Circumcision promoters seem unable to grasp the fundamental difference between amputating body parts to provide limited protection against a rare disease to which the individual is unlikely to be exposed, and giving a person a needle that confers a high level of immunity to common or contagious diseases. The justification for vaccination of non-consenting children is that the diseases to which it confers immunity are common and/or highly contagious. Airborne diseases, such as smallpox, diphtheria, measles and scarlet fever were all major killers before vaccines were developed. Edward Jenner’s vaccine against smallpox was one of the few preventive health success stories of the nineteenth century. Because such diseases are spread by breathing, one person can quickly infect many others: a single child can infect a class or a whole school, just by being there. Vaccination thus protects both the individual who receives the treatment and the people with whom he comes into contact.
Unlike these diseases, HIV is a low-virulence disease. It is very difficult to pass on a disease that is spread by bodily fluids such as blood and sperm, which must enter the bloodstream of the other person before they can do any harm. No matter how much close social interaction with other people there is, there is no risk that an HIV-positive person can pass on the virus to anybody else – unless he or she has unprotected sexual intercourse or otherwise transfers bodily fluids into the other person’s system. Even in cases of unprotected intercourse, the risk of infection is quite low – estimated at rather less than 10 per cent. Quite apart from the vital matter of disfigurement, the justification for vaccination against highly contagious diseases simply does not apply to HIV-AIDS.
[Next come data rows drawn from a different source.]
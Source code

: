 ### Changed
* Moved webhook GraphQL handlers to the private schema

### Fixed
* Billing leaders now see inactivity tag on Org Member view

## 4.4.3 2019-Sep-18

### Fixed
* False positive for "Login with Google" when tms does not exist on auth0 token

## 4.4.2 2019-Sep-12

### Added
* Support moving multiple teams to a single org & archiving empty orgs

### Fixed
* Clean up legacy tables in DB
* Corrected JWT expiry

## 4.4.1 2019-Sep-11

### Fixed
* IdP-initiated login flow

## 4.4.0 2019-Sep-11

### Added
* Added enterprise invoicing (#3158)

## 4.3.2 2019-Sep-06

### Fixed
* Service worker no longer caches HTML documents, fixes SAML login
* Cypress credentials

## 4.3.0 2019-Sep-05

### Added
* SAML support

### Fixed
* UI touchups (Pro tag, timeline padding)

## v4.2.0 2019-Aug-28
It is actually quite hypocritical for Cooper, Wodak and Morris to attack critics of circumcision by suggesting that they are anti-vaccination. Morris himself is on record as disparaging the vaccine (Gardasil) recently developed to protect women against varieties of human papilloma virus that cause cervical cancer.
So let’s have no more of this anti-scientific nonsense. Circumcision is amputation of a prominent, functional body part that causes injury, loss and harm for a merely speculative gain. Vaccination is a harmless pinprick that strengthens the body’s natural defence mechanisms and confers a high level of immunity against contagious diseases.